||Before I delve into this FAQ, let me state that the short answer is: "No, use the free Lookup Component from Microsoft (or a free Dictionary Component from Caprock Consulting)." The remainder of this FAQ details why you should not create application-level Dictionary objects. (Also check out this Microsoft KB article: Scripting.Dictionary Object Fails in ASP Application Scope.)|
This question is a commonly asked ASPMessageboard.com question.
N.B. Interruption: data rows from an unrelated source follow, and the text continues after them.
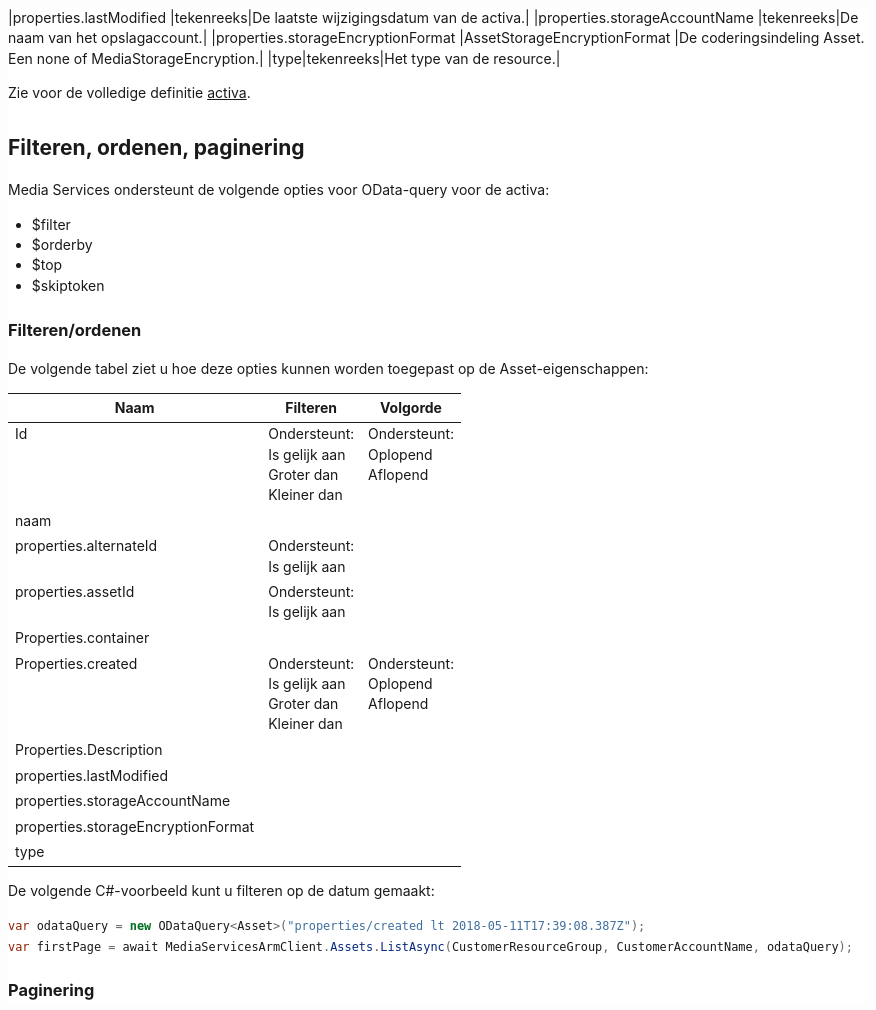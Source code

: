 |properties.lastModified |tekenreeks|De laatste wijzigingsdatum van de activa.|
|properties.storageAccountName |tekenreeks|De naam van het opslagaccount.|
|properties.storageEncryptionFormat |AssetStorageEncryptionFormat |De coderingsindeling Asset. Een none of MediaStorageEncryption.|
|type|tekenreeks|Het type van de resource.|

Zie voor de volledige definitie [activa](https://docs.microsoft.com/rest/api/media/assets).

## <a name="filtering-ordering-paging"></a>Filteren, ordenen, paginering

Media Services ondersteunt de volgende opties voor OData-query voor de activa: 

* $filter 
* $orderby 
* $top 
* $skiptoken 

### <a name="filteringordering"></a>Filteren/ordenen

De volgende tabel ziet u hoe deze opties kunnen worden toegepast op de Asset-eigenschappen: 

|Naam|Filteren|Volgorde|
|---|---|---|
|Id|Ondersteunt:<br/>Is gelijk aan<br/>Groter dan<br/>Kleiner dan|Ondersteunt:<br/>Oplopend<br/>Aflopend|
|naam|||
|properties.alternateId |Ondersteunt:<br/>Is gelijk aan||
|properties.assetId |Ondersteunt:<br/>Is gelijk aan||
|Properties.container |||
|Properties.created|Ondersteunt:<br/>Is gelijk aan<br/>Groter dan<br/>Kleiner dan|Ondersteunt:<br/>Oplopend<br/>Aflopend|
|Properties.Description |||
|properties.lastModified |||
|properties.storageAccountName |||
|properties.storageEncryptionFormat | ||
|type|||

De volgende C#-voorbeeld kunt u filteren op de datum gemaakt:

```csharp
var odataQuery = new ODataQuery<Asset>("properties/created lt 2018-05-11T17:39:08.387Z");
var firstPage = await MediaServicesArmClient.Assets.ListAsync(CustomerResourceGroup, CustomerAccountName, odataQuery);
```

### <a name="pagination"></a>Paginering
In one particular post, the poster was trying:
If Not IsObject(Application("ChatUsers")) Then
Set Application("ChatUsers") = Server.CreateObject("Scripting.Dictionary")
and getting the following error:
Application object error 'ASP 0197 : 80004005'
Disallowed object use
/chat/default.asp, line 60
Cannot add object with apartment model behavior
to the application intrinsic object
(Line 60 being the line where
Set line where the Dictionary object was being created with
Set to an application-level variable.)
The problem is because the Dictionary object is apartment threaded, and apartment threading objects should not be placed in application scope, where multiple users may be trying to simultaneously access a single object instance. (For a more technical discussion on this check out: Thread Safety Issues, by Charles Carroll.)
Therefore, if you must use dictionary objects you can only use them on a page-level or session-level, as indicated by this Microsoft KB article: Scripting.Dictionary Object Fails in ASP Application Scope. There is nothing wrong with using an Dictionary object on a page-level basis but try to avoid using it on a session-level basis if you can help it. Storing objects in the session is evil and asking for trouble. And you don't want trouble, mister.
To summarize: you cannot use Dictionary objects as application-level variables due to their threading model. If you need to use a Dictionary-like object in the application-level use the free Lookup Component from Microsoft (or a free Dictionary Component from Caprock Consulting).
(To quote George Reilly, a Microsoft developer on the IIS team and a self-professed IIS Performance Guru: "... don't use Scripting.Dictionary at Session/Application scope in any version of IIS." See this tip.)